═══ MATERIAL FOR THE TASK

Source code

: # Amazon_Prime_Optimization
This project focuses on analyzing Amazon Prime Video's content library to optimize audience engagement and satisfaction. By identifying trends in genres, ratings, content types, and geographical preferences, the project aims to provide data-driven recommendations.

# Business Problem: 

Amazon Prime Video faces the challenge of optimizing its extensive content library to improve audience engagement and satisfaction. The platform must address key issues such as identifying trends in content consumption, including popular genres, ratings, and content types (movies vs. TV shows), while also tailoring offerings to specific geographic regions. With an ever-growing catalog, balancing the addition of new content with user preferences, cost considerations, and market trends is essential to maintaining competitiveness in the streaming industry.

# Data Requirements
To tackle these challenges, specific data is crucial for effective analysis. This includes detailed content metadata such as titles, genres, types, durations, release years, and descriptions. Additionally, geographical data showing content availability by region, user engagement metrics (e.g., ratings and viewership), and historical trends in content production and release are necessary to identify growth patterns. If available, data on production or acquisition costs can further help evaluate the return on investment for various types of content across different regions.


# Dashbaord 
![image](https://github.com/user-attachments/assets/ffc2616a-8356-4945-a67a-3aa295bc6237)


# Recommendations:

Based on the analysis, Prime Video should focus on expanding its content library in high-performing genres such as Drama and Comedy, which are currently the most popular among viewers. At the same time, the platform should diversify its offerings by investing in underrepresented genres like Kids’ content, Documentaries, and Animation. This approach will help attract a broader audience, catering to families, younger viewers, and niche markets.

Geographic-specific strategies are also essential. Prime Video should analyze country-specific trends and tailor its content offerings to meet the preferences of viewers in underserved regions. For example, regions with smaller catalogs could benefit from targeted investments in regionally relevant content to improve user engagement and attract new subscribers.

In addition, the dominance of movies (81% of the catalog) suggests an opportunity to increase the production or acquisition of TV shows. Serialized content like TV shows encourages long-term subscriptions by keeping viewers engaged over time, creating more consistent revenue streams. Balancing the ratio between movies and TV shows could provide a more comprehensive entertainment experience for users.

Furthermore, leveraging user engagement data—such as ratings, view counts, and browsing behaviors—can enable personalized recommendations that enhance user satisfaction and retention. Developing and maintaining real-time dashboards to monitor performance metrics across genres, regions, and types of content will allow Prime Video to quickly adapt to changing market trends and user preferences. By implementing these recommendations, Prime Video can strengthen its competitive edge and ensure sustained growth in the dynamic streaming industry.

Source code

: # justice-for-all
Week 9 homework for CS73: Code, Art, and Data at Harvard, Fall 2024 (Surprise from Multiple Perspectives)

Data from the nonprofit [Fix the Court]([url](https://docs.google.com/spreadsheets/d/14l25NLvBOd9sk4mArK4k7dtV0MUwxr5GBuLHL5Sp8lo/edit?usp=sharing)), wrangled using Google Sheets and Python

══════

YOUR TASK — Every entry, from first to last, is to be reproduced exactly.

YOUR RESPONSE —
Source code

: # Amazon_Prime_Optimization
This project focuses on analyzing Amazon Prime Video's content library to optimize audience engagement and satisfaction. By identifying trends in genres, ratings, content types, and geographical preferences, the project aims to provide data-driven recommendations.

# Business Problem: 

Amazon Prime Video faces the challenge of optimizing its extensive content library to improve audience engagement and satisfaction. The platform must address key issues such as identifying trends in content consumption, including popular genres, ratings, and content types (movies vs. TV shows), while also tailoring offerings to specific geographic regions. With an ever-growing catalog, balancing the addition of new content with user preferences, cost considerations, and market trends is essential to maintaining competitiveness in the streaming industry.

# Data Requirements
To tackle these challenges, specific data is crucial for effective analysis. This includes detailed content metadata such as titles, genres, types, durations, release years, and descriptions. Additionally, geographical data showing content availability by region, user engagement metrics (e.g., ratings and viewership), and historical trends in content production and release are necessary to identify growth patterns. If available, data on production or acquisition costs can further help evaluate the return on investment for various types of content across different regions.


# Dashbaord 
![image](https://github.com/user-attachments/assets/ffc2616a-8356-4945-a67a-3aa295bc6237)


# Recommendations:

Based on the analysis, Prime Video should focus on expanding its content library in high-performing genres such as Drama and Comedy, which are currently the most popular among viewers. At the same time, the platform should diversify its offerings by investing in underrepresented genres like Kids’ content, Documentaries, and Animation. This approach will help attract a broader audience, catering to families, younger viewers, and niche markets.

Geographic-specific strategies are also essential. Prime Video should analyze country-specific trends and tailor its content offerings to meet the preferences of viewers in underserved regions. For example, regions with smaller catalogs could benefit from targeted investments in regionally relevant content to improve user engagement and attract new subscribers.

In addition, the dominance of movies (81% of the catalog) suggests an opportunity to increase the production or acquisition of TV shows. Serialized content like TV shows encourages long-term subscriptions by keeping viewers engaged over time, creating more consistent revenue streams. Balancing the ratio between movies and TV shows could provide a more comprehensive entertainment experience for users.

Furthermore, leveraging user engagement data—such as ratings, view counts, and browsing behaviors—can enable personalized recommendations that enhance user satisfaction and retention. Developing and maintaining real-time dashboards to monitor performance metrics across genres, regions, and types of content will allow Prime Video to quickly adapt to changing market trends and user preferences. By implementing these recommendations, Prime Video can strengthen its competitive edge and ensure sustained growth in the dynamic streaming industry.

Source code

: # justice-for-all
Week 9 homework for CS73: Code, Art, and Data at Harvard, Fall 2024 (Surprise from Multiple Perspectives)

Data from the nonprofit [Fix the Court]([url](https://docs.google.com/spreadsheets/d/14l25NLvBOd9sk4mArK4k7dtV0MUwxr5GBuLHL5Sp8lo/edit?usp=sharing)), wrangled using Google Sheets and Python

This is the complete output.